Exercise 8.6 A bipolar output stage

a)

An answer:
With the transistor characteristics and with the circuit in the previous figure, $v_{OUT} (t) = v_{G} (t)$ .

For $0 \leq t \leq π ∕ ω$ , $v_{G} (t) \leq 0$ and the NPN conducts.

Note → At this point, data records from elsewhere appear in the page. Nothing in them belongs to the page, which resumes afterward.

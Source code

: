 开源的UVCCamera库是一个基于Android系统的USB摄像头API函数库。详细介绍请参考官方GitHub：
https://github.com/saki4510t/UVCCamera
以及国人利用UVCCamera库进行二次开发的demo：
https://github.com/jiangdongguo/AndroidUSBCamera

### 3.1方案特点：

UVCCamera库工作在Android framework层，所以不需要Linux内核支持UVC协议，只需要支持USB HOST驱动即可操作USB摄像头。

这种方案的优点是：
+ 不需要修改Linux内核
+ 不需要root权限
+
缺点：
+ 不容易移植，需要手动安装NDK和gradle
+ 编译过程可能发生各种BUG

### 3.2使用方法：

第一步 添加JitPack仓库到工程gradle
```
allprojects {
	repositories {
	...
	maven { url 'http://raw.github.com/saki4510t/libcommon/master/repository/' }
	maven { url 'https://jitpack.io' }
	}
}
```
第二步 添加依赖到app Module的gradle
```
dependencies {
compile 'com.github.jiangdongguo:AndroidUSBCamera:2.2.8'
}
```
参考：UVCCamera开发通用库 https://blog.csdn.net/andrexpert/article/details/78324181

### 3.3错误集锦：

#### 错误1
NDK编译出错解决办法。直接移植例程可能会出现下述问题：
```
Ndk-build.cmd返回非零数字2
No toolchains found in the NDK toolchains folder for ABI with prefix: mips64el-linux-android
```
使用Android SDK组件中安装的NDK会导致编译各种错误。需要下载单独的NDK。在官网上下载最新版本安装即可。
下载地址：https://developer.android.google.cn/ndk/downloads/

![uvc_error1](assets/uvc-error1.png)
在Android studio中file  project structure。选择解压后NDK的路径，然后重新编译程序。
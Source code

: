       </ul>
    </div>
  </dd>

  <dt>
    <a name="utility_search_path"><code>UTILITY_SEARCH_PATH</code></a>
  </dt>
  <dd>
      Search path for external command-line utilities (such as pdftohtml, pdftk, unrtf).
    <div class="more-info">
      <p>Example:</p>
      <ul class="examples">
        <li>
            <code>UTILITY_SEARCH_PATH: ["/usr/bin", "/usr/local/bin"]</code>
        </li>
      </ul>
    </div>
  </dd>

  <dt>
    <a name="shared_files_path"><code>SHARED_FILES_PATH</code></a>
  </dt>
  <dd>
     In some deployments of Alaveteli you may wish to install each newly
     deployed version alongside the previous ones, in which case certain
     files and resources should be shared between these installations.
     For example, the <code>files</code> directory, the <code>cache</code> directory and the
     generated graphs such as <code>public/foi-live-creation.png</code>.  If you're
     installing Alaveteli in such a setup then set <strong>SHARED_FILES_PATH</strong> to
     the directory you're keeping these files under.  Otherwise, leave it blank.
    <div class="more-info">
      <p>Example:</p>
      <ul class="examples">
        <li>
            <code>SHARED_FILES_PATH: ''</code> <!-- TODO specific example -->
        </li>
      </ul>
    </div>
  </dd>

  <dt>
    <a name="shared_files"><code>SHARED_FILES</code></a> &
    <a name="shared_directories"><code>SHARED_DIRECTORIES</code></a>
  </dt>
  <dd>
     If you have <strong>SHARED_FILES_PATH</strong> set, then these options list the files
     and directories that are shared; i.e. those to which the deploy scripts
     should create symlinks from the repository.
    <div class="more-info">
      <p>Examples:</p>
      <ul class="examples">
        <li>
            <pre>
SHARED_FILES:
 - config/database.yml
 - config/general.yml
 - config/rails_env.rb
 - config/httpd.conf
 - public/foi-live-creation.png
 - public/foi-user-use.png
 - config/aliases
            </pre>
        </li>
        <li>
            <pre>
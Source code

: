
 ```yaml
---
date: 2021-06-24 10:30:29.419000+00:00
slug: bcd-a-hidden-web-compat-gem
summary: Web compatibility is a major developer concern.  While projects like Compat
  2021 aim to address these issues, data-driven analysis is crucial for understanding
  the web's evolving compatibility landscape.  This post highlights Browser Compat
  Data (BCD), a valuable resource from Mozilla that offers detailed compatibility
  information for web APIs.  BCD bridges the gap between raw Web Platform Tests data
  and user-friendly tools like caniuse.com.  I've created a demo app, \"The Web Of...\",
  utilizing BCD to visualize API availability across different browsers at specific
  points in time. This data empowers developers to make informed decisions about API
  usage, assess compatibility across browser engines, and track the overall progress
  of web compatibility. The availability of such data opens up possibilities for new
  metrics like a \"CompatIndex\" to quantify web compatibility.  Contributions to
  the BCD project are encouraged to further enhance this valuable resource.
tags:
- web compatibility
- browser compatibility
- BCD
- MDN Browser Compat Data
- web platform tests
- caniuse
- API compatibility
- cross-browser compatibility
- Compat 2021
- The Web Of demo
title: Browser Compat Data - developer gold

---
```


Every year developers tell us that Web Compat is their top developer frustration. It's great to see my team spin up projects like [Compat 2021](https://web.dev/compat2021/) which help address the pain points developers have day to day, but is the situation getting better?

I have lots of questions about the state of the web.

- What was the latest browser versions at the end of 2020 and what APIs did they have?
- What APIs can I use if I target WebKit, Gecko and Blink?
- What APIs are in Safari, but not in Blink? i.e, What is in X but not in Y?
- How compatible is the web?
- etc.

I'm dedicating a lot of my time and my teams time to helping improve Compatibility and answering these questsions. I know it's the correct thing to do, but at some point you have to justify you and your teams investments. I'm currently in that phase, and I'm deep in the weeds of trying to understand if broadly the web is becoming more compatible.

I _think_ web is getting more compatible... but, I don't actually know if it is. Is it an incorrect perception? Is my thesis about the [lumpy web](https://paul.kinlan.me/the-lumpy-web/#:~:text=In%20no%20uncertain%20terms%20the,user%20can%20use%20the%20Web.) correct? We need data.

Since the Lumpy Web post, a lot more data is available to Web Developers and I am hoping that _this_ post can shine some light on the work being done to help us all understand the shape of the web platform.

Hence the current from the positive supply voltage during one period of $v_{G}$ is:

\begin{array}{rcl} i_{V CC} & = \frac{V_{G} \cdot \sin (ωt)}{R_{L}} (0 \leq t \leq π ∕ ω) \\ i_{V CC} & = 0 (π ∕ ω \leq t \leq 2 π ∕ ω) \end{array}

Using symmetry:

\begin{array}{rcl} i_{- V CC} & = \frac{V_{G} \cdot \sin (ωt)}{R_{L}} (π ∕ ω \leq t \leq 2 π ∕ ω) \\ i_{- V CC} & = 0 (0 \leq t \leq π ∕ ω) \end{array}

b)

An answer:

\begin{array}{rcl} P_{V CC} & = \frac{V_{CC} \cdot V_{G}}{2 R_{L} π ∕ ω} \int_{0}^{π ∕ ω} \sin (ωt) dt \\ = \frac{V_{CC} \cdot V_{G}}{R_{L}} \frac{1}{2 π} \int_{0}^{π} \sin (𝜃) d𝜃 \\ = \frac{V_{CC} \cdot V_{G}}{R_{L}} \frac{1}{π} \\ P_{- V CC} & = - \frac{V_{CC} \cdot V_{G}}{2 R_{L} π ∕ ω} \int_{π ∕ ω}^{2 π ∕ ω} \sin (ωt) dt \\ = - \frac{V_{CC} \cdot V_{G}}{R_{L}} \frac{1}{2 π} \int_{π}^{2 π} \sin (𝜃) d𝜃 \\ = \frac{V_{CC} \cdot V_{G}}{R_{L}} \frac{1}{π} \end{array}

c)

An answer:

\begin{array}{rcl} P_{RL} & = \frac{V_{G}^{2}}{2 R_{L} π ∕ ω} \int_{0}^{2 π ∕ ω} \sin {(ωt)}^{2} dt \\ = \frac{V_{G}^{2}}{R_{L}} \frac{1}{2 π} \int_{0}^{2 π} \sin {(𝜃)}^{2} d𝜃 \\ = \frac{V_{G}^{2}}{2 R_{L}} \end{array}

d)

An answer:

\begin{array}{rcl} P_{supply} & = \frac{2}{π} ≅ 0.64 W \\ P_{RL} & = \frac{V_{G}^{2}}{2 R_{L}} = 0.5 W \\ η & ≅ 0.785 \end{array}

e)

An answer:
This is the power dissipated by the transistors

f)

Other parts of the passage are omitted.